Brussels and our pensions
Brussels and our pensions
I have been given the task by the European Parliament of writing an official 'Opinion' on a report from the European Commission which concerns our pensions. Tomorrow, the first 'exchange of views' on the issue takes place in the EP Internal Market Committee, and I will be taking a clear position against the Commission's attempts to hand our pensions over to the market, and in favour not of a new playground for insurance companies, but a solid system based on solidarity between young and old. And against, moreover, an infringement of the power to regulate these matters at the national level.
The Commission frankly admits that Brussels has no competence to rule on pensions. In such cases, however, the member states may nevertheless 'coordinate' their policies. This involves open discussions, from which may emerge agreements, though in principle the member states would remain free to do whatever they want to. With an eye to such 'coordination' the Commission produced, earlier in the year, a 'green paper', the name (taken from the British system) given to a consultation document to which anyone can react, including the European Parliament, which is why a discussion over our pension rights has broken out here.

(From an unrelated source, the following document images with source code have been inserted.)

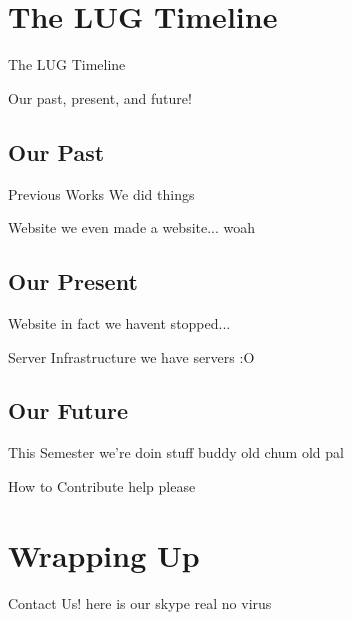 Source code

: \documentclass{beamer}
\begin{document}
  \section{The LUG Timeline}
  \begin{frame}

   {\Huge The LUG Timeline}
    
    Our past, present, and future!
  \end{frame}

  \subsection{Our Past}
  \begin{frame}{Previous Works}
    We did things
  \end{frame}

  \begin{frame}{Website}
    we even made a website... woah
  \end{frame}

  \subsection{Our Present}
  \begin{frame}{Website}
    in fact we havent stopped...
  \end{frame}

  \begin{frame}{Server Infrastructure}
    we have servers :O
  \end{frame}

  \subsection{Our Future}
  \begin{frame}{This Semester}
    we're doin stuff buddy old chum old pal
  \end{frame}

  \begin{frame}{How to Contribute}
    help please
  \end{frame}

  \section{Wrapping Up}
  \begin{frame}{Contact Us!}
    here is our skype real no virus
  \end{frame}
\end{document}
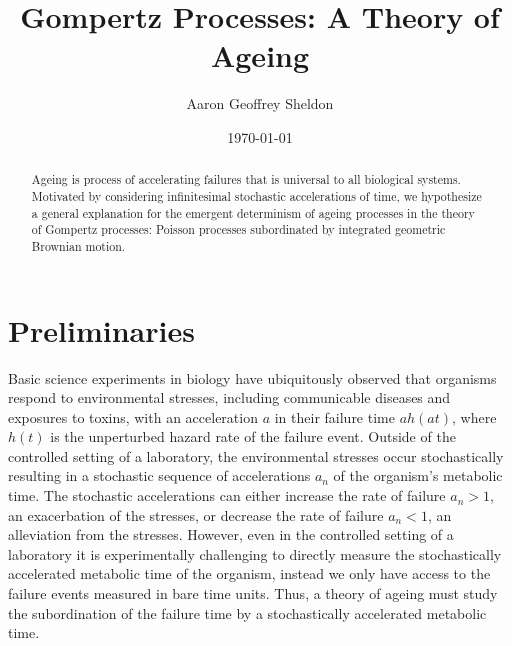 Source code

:\documentclass{article}
\theoremstyle{definition}\newtheorem{definition}{Definition}
\begin{document}
  \title{Gompertz Processes: A Theory of Ageing}
  \author{Aaron Geoffrey Sheldon}
  \date{\today}
  \maketitle

  \begin{abstract}
    Ageing is process of accelerating failures that is universal to all biological systems.
    Motivated by considering infinitesimal stochastic accelerations of time, we hypothesize
    a general explanation for the emergent determinism of ageing processes in the theory of
    Gompertz processes: Poisson processes subordinated by integrated geometric Brownian
    motion.
  \end{abstract}

  \section{Preliminaries}
  Basic science experiments in biology have ubiquitously observed that organisms respond to
  environmental stresses, including communicable diseases and exposures to toxins, with an
  acceleration $a$ in their failure time $a h\left(a t\right)$, where $h\left(t\right)$ is
  the unperturbed hazard rate of the failure event. Outside of the controlled setting of a
  laboratory, the environmental stresses occur stochastically resulting in a stochastic
  sequence of accelerations $a_n$ of the organism's metabolic time. The stochastic
  accelerations can either increase the rate of failure $a_n > 1$, an exacerbation of the
  stresses, or decrease the rate of failure $a_n < 1$, an alleviation from the stresses.
  However, even in the controlled setting of a laboratory it is experimentally challenging
  to directly measure the stochastically accelerated metabolic time of the organism, instead
  we only have access to the failure events measured in bare time units. Thus, a theory of
  ageing must study the subordination of the failure time by a stochastically accelerated
  metabolic time.
\end{document}
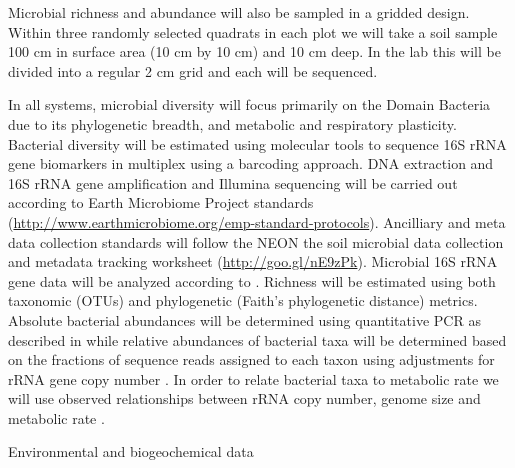 \documentclass[11pt]{article}
\makeatletter
\renewcommand{\paragraph}{\@startsection{paragraph}{4}{\z@}
  {1ex \@plus 1ex \@minus .2ex}{-1em}
  {\normalfont\normalsize\it}
}
\makeatother
\begin{document}
Microbial richness and abundance will also be sampled in a gridded
design.  Within three randomly selected quadrats in each plot we will
take a soil sample 100 cm in surface area (10 cm by 10 cm) and 10 cm
deep.  In the lab this will be divided into a regular 2 cm grid and
each will be sequenced.

In all systems, microbial diversity will focus primarily on the Domain
Bacteria due to its phylogenetic breadth, and metabolic and
respiratory plasticity. Bacterial diversity will be estimated using
molecular tools to sequence 16S rRNA gene biomarkers in multiplex
using a barcoding approach. DNA extraction and 16S rRNA gene
amplification and Illumina sequencing will be carried out according to
Earth Microbiome Project standards
(\url{http://www.earthmicrobiome.org/emp-standard-protocols}). Ancilliary
and meta data collection standards will follow the NEON the soil
microbial data collection and metadata tracking worksheet
(\url{http://goo.gl/nE9zPk}).  Microbial 16S rRNA gene data will be
analyzed according to \citet{shi2015}. Richness will be estimated
using both taxonomic (OTUs) and phylogenetic (Faith's phylogenetic
distance) metrics. Absolute bacterial abundances will be determined
using quantitative PCR as described in \citep{shi2015} while relative
abundances of bacterial taxa will be determined based on the fractions
of sequence reads assigned to each taxon using adjustments for rRNA
gene copy number \citep{kembel2012}.  In order to relate bacterial
taxa to metabolic rate we will use observed relationships between rRNA
copy number, genome size and metabolic rate \citep{delong2010}.



\paragraph{Environmental and biogeochemical data}
\end{document}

The Commission is not all that impressed by state pensions – known in the Netherlands as the AOW – or by occupational pensions at the level of the sector or individual firm. It is most interested in pensions as individual insurances, which it wants to see negotiated via a free European market, offering new opportunities to the insurance companies. I will be taking a firm position against this. Young people, and people on low wages, are often inclined to forget about their pension, which leads to their having almost no income after retirement. This is why in the Netherlands we make basic provision in the form of the AOW, to which everyone contributes via the deduction of premiums which are paid to the state. In addition, we have occupational pensions organised per sector. For these every worker and every employer pays a premium. Taken together these form a solid system based on mutual solidarity. Unfortunately for the insurance companies this means that under normal circumstances their supplementary products aren't needed and the market for them in the Netherlands is not very large. Ideas from Brussels that seek to overturn this principle and turn the clock back to a time before the AOW was introduced – by a progressive government which was in power just after the war – I will resist with all the force I can muster. Hands off our pensions!